(January 11, 2016 at 7:15 pm)Godschild Wrote:(January 9, 2016 at 7:11 pm)Old Baby Wrote: I'm going to ignore your assumptions about my Christian life, because you simply don't know what you're talking about. If there's something about my deconversion story that you find confusing or need more information about, I'm happy to explain.
I gave you some things to explain and you ignored them, you just said you stopped believing. No one stops anything with out making some decisions along the way and those choices are part of the choice for disbelief. By the way you didn't have a Christian life you were living a lie, a lie you concocted. When a Christian (one who knows Christ) tells me they have deconverted but know God exists then I believe them, they knew yet decided to leave the faith, read scripture this is there.
Old Baby Wrote:Here's what I'd like to know from you, a true Christian, who will never be swayed from your relationship with God:
You're correct nothing could change what I believe. Now I believe I asked you to provide evidence for your disbelief before you asked these questions, I believe first things first, what ever you have to say wouldn't necessarily change my response to your questions. I would like for this to be a friendly conversation and hope you do. I'm finished answering the post of others because they are being hostile and I want let a gang butt into this conversation.
GC
I don't think you know what friendly conversation is. You just told me that I've been living a lie that I, myself, concocted. This is true, but not in the sense that you're implying. I'm sure that I did live a lie, but I'm convinced that you are also, though you are likely too stubborn to ever let yourself see it. None the less, I'm going to be patient with you because I'm interested in seeing where this goes.
What do you want me to explain that I haven't? I went back through the thread and can't really find any specific questions, only assumptions and accusations. Are you wanting me to re-explain why I'm no longer a believer? Fine, for all the good it will do.
First let me say that I fully appreciate your position, having been there myself. Christians can't accept that someone left the faith because they stopped believing in God.

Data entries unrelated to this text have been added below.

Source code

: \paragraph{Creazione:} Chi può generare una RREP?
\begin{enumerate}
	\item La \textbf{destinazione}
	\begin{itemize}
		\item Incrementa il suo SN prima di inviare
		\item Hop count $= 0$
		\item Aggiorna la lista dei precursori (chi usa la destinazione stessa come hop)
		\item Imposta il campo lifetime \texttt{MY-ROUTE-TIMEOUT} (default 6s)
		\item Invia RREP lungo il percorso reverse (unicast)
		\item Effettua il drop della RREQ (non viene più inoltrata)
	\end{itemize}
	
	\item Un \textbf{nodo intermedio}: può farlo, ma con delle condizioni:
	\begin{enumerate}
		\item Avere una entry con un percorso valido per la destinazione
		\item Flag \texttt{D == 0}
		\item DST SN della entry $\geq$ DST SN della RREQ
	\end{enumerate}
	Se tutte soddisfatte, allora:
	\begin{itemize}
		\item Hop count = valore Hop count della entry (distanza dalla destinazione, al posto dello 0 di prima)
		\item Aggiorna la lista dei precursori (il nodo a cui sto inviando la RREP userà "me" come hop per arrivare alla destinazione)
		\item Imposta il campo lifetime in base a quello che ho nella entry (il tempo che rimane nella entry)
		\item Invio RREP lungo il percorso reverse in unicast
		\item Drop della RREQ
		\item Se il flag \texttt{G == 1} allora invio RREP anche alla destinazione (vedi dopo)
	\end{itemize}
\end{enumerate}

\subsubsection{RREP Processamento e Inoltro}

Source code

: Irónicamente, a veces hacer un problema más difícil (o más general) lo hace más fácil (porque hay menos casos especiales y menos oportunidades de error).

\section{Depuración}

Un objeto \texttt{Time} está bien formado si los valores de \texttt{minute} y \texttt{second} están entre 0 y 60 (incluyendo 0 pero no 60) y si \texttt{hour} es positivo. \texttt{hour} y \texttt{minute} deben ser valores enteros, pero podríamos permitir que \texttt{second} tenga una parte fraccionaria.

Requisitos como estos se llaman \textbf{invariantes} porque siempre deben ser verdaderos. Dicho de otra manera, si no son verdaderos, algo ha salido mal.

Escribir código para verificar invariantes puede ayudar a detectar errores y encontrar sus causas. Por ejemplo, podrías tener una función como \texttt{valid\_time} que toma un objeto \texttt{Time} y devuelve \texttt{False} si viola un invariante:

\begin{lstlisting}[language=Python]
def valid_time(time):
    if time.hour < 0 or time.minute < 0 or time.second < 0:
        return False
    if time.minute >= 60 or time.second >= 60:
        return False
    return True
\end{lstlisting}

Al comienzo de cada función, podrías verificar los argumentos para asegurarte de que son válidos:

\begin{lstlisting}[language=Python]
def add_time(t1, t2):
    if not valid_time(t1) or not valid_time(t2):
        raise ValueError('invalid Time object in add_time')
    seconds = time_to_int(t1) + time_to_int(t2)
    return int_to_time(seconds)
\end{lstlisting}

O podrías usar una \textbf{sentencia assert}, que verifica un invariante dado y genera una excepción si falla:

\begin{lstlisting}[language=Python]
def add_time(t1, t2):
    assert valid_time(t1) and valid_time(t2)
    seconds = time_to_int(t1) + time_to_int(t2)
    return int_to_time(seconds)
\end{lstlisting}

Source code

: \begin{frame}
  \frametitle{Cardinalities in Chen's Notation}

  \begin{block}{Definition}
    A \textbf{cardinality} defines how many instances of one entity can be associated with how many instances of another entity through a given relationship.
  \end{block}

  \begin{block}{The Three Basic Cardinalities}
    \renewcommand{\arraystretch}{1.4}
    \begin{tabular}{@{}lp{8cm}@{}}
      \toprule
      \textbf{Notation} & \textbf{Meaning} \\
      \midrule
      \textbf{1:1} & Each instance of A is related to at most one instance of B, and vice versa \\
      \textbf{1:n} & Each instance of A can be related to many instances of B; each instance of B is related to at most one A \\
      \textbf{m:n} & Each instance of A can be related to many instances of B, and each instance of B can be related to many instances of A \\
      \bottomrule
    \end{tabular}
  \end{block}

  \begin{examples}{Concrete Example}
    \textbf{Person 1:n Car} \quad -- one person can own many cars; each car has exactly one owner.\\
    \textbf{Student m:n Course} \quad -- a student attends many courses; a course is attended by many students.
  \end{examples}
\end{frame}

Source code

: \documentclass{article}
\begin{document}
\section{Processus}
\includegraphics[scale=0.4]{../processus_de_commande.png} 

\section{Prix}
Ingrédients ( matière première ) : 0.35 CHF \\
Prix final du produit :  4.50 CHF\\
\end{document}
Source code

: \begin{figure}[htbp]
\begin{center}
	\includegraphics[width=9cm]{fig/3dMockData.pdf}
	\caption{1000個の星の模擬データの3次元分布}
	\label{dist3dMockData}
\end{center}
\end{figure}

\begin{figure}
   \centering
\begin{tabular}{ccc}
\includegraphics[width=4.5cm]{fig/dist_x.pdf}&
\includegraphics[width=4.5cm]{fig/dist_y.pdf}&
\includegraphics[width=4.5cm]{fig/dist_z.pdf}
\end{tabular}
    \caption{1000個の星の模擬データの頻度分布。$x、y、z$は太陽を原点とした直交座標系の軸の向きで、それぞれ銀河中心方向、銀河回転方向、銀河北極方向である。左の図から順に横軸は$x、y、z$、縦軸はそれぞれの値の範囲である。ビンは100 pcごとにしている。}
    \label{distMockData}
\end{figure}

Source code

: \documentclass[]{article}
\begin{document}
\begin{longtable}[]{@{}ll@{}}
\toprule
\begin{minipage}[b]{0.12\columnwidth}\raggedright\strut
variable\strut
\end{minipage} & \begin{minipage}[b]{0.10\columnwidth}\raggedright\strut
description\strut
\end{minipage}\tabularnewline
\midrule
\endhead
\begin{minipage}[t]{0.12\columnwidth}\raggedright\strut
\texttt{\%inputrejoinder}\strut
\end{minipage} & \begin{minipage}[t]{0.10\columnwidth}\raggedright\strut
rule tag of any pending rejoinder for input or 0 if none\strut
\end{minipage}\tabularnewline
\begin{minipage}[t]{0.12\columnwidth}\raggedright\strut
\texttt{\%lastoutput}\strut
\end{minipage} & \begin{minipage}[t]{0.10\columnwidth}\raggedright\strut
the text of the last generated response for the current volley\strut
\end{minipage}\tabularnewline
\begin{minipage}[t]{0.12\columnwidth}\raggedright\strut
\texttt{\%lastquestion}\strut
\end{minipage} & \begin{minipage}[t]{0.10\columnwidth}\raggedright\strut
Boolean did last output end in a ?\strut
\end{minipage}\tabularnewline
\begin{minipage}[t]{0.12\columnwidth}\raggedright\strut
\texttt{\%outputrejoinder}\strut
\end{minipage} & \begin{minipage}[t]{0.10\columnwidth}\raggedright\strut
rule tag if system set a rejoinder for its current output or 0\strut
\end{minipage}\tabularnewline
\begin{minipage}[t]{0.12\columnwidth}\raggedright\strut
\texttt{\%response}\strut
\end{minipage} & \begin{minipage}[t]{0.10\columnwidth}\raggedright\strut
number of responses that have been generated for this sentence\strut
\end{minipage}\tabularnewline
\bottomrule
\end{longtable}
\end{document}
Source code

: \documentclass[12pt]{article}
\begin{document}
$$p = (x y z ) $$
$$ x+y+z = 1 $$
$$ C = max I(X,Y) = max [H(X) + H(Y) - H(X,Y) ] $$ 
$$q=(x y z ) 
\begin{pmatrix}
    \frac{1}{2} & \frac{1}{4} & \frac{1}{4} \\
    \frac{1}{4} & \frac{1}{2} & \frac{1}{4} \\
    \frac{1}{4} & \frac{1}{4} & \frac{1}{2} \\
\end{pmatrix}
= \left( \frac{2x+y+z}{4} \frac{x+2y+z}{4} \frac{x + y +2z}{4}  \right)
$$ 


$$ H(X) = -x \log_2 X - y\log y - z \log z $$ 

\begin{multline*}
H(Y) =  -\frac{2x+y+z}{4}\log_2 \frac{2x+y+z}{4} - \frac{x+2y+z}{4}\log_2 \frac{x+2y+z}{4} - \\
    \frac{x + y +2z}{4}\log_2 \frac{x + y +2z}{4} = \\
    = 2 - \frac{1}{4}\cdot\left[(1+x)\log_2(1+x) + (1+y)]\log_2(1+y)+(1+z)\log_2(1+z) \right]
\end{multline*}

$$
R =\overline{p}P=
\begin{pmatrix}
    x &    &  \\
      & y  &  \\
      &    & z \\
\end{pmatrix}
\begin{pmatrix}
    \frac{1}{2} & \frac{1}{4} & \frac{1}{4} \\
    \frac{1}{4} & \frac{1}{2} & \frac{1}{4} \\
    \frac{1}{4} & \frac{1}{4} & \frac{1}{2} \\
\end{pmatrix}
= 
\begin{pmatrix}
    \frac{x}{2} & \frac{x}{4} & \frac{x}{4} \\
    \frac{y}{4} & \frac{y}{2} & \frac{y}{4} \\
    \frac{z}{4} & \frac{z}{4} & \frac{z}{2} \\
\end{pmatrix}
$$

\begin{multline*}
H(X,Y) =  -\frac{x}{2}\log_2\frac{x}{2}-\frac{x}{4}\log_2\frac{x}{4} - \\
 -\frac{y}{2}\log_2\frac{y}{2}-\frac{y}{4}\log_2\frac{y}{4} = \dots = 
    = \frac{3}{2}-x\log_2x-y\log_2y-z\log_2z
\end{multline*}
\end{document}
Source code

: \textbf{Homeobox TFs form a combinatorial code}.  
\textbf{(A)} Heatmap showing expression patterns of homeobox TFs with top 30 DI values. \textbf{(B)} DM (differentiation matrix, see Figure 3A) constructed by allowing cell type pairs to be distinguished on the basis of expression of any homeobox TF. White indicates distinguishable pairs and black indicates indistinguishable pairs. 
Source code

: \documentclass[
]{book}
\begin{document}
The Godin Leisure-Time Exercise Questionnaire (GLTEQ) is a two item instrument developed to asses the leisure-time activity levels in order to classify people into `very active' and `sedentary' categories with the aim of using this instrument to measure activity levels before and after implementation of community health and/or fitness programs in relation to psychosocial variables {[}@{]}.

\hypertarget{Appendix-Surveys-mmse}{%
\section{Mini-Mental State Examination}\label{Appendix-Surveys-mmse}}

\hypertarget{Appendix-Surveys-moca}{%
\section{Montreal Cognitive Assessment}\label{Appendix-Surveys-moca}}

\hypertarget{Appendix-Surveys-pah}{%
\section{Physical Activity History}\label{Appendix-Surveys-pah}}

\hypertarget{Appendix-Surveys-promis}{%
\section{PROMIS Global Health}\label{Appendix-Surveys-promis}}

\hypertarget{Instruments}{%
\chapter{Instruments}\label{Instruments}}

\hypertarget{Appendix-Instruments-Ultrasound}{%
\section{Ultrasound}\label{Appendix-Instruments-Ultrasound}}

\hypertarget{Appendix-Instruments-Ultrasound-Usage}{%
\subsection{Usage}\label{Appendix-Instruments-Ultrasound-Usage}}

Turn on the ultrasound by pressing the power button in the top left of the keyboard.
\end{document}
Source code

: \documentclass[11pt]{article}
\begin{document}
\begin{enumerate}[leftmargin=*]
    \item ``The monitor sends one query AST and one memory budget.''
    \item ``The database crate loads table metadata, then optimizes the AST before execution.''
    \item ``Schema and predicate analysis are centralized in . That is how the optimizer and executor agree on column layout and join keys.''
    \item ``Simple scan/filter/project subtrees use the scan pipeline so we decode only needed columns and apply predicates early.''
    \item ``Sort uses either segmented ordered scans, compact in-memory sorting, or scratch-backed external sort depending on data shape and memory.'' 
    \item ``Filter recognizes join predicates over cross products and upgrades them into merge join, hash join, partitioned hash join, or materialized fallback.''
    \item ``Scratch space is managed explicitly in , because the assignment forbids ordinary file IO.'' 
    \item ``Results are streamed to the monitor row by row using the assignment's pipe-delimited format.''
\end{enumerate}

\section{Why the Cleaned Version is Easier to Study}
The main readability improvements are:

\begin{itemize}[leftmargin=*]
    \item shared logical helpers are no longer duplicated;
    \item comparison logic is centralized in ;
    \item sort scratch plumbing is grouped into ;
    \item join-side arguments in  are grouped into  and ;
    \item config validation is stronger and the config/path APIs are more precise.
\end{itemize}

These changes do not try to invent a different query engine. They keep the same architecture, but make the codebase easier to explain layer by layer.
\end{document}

In order for their world to make sense, the person exiting has got to have an ulterior motive. Either they become atheists because they can't reconcile their wild appetite for sin with the reality of eternal damnation or otherwise they are just people who never had a legit experience with God in the first place and were just pretending all along. I get all that.
What brought me to the realization that I didn't believe?
Doubt. Doubts caused me to question. Questions caused me to research. Research brought me to knowledge. Knowledge turned a few nagging questions into a dozen or more nagging questions. Still, I rationalized it all away for a while. I told myself that God is Truth and Truth is God, so there's no need to hide from reality. I said that contradictions only seemingly existed because of things that we didn't understand yet. But, I began to question my subjective experience too. What was there to lose? I had no desire to lie to myself. Again, God is Truth and Truth is God, right? All I wanted was to find out what was really True, and my conscience would not allow me to stop that search just because I might find something inconvenient. I began to reason out my beliefs and found more and more things that just didn't make sense to me. It was like trying to fit the square peg in the round hole.
I stopped believing because I no longer believed. It just dawned on me. There was no "choice". It was like waking up from one of those dreams where you immediately want to go back to sleep and pick up where you left off, but the longer you lay there trying to get back to sleep, the more reality creeps in and reminds you how ridiculous your imagination can be.
It was like when Captain Kirk destroys the Nomad probe by repeating "Everything I say is a lie" and Nomad starts sparking and smoking and saying "Cannot compute. Cannot compute. Cannot compute. Systems overloading." Then, Nomad suddenly realizes how vulnerable he actually was right before he explodes.
Willing myself to continue believing what I didn't believe was simply impossible. At that moment, it made as much sense to feign believing in God as it made sense to suddenly start believing in Poseidon. I realized that my entire basis for belief was indoctrination from childhood, not on evidence or rationale or even choice. Even in a subjective sense, there was nothing that I ever experienced as a believer that couldn't be explained naturally, and I witnessed nothing in 30+ years of Christianity to make me believe that anyone's subjective experience was anything more than a delusion brought on by hope, superstition and fear of the unknown. I realized that religious belief demanded faith for a reason - because it's outrageous mythology. I realized that religious denominations were all in disagreement over the message of the bible for a reason - because it has no cohesive message. I realized that the bible was wrong about cosmology and biology for a very good reason - because it was written by "inspired" men. It's no more inerrant than an inspired sermon or an inspired hymn or an inspired novel.
I didn't immediately stop praying or doing religious things. In fact, I prayed more seriously than I've prayed in a long time, because I didn't really want to believe that I had been deluded all that time, or that all of my family and friends are deluded. But, I heard only silence. I kept going to church with an open mind, leaving myself open to the possibility that something could be said that would bring me back. Instead, everything I heard just seemed ridiculously absurd. It's like I became a new person overnight.